**PROBLEM STATEMENT:** Among the following entries, how many lines hold the string "daphne"? State only the number.

**Stored data entries:**
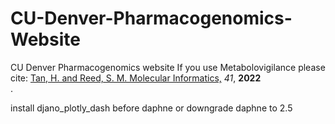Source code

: # CU-Denver-Pharmacogenomics-Website
CU Denver Pharmacogenomics website
If you use Metabolovigilance please cite: <a href="https://onlinelibrary.wiley.com/doi/10.1002/minf.202100261">Tan, H. and Reed, S. M. Molecular Informatics,</a> <i>41</i>, <b>2022</b><br>.
        
install djano_plotly_dash before daphne
or downgrade daphne to 2.5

**TASK SOLUTION:** 2